GEOS: The Graphical Environment Operating System
[...] The Graphical Environment Operating System was released in 1986, created by Berkeley Softworks: a small company start-up by serial entrepreneur Brian Dougherty. GEOS is a classic Mac like GUI running on Commodore 64 / 128 hardware, then later the Apple II, and PC.
Even though Berkeley Softworks started out small, with only two salespeople, the new software proved very popular because of low price for the necessary hardware (and of course the capability of the OS). This was due in part to the aggressive pricing of the Commodore 64 as a games machine and home computer (With rebates, the C64 was going for as little as $100 at the time).
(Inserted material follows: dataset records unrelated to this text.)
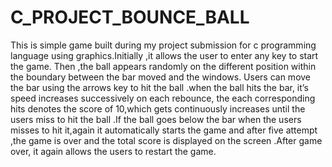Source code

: # C_PROJECT_BOUNCE_BALL
This is simple game built during my project submission for c programming language using graphics.Initially ,it allows the user to enter any key to start the game. Then ,the ball appears randomly on the different position within the boundary between the bar moved and the windows. Users can move the bar using the arrows key to hit the ball .when the ball hits the bar, it’s speed increases successively on each rebounce, the each corresponding hits denotes the score of 10,which gets continuously increases until the users miss to hit the ball .If the ball goes below the bar when the users misses to hit it,again it automatically starts  the game and after five attempt ,the game is over and the total score is displayed on the screen .After game over, it again allows the users to restart the game.
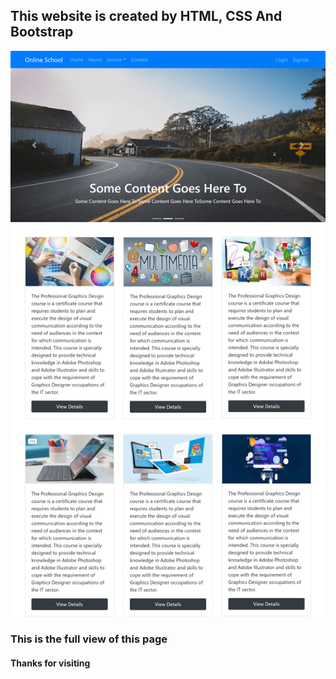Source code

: <h2>This website is created by HTML, CSS And Bootstrap</h2>
<img src="image/bootstrap-webpage-design.png">
<h3>This is the full view of this page</h3>
<h4>Thanks for visiting</h4>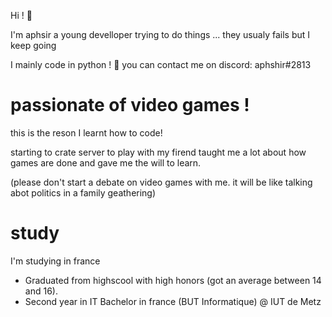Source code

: Hi ! 👋

I'm aphsir a young develloper trying to do things ... they usualy fails but I keep going 

I mainly code in python ! 🐍
you can contact me on discord: aphshir#2813

# passionate of video games !
this is the reson I learnt how to code!

starting to crate server to play with my firend taught me a lot about how games are done and gave me the will to learn.

(please don't start a debate on video games with me. it will be like talking abot politics in a family geathering)
# study
I'm studying in france 
* Graduated from highscool with high honors (got an average between 14 and 16). 
* Second year in IT Bachelor in france (BUT Informatique) @ IUT de Metz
This was in comparison to an atypical PC for $2000 (which required MS-DOS, and another $99 for Windows 1.0) or the venerable Mac 512K Enhanced also $2000.
In 1986, Commodore Business Machines announced the C-Model revision of the Commodore 64 in a new Amiga-like case (dropping the 'breadbox' look), and bundling GEOS in the US.
At its peak, GEOS was the second most widely used GUI, next to Mac OS, and the third most popular operating system (by units shipped) next to MS-DOS and Mac OS.
GEOS came at a time before the world wide web, before home computers were PCs, before mass storage that you could afford, and long before Bill Gates and Windows were No.1.
GEOS did not pioneer the GUI; most of its features were already present in the larger OSes of the day, like the classic Mac (albeit, not Windows). What GEOS did show is that cheap, low-power, commodity hardware and simple office productivity software worked. You did not need a $2000 machine to type a simple letter and print it. This gave some sense of perspective in the heady 'Golden Age of Computing' of the 80s and even now, as some alternative OSes struggle to port bloated software from other platforms.
Many OSes can claim all sorts of things, and in-fight over who invented what- first. GEOS helped drive the proliferation of the newfangled GUI concept to regular users without the need for the famous Apple Hype Machine (likely one reason why GEOS is now all but forgotten).
GEOS was able to introduce home users to Point & Click, Cut / Copy / Paste, WYSIWYG Word Processing and what you expect from a GUI without having to afford an expensive Mac or PC with Windows. Before GEOS, the home user had to go to work to even see a GUI.
Then there was GEOS on the PC (more about this at the end of the article), which had the Start Menu concept two and a half years before Windows, and a PDF-like UI model 10 years before Mac OS X ;) [...]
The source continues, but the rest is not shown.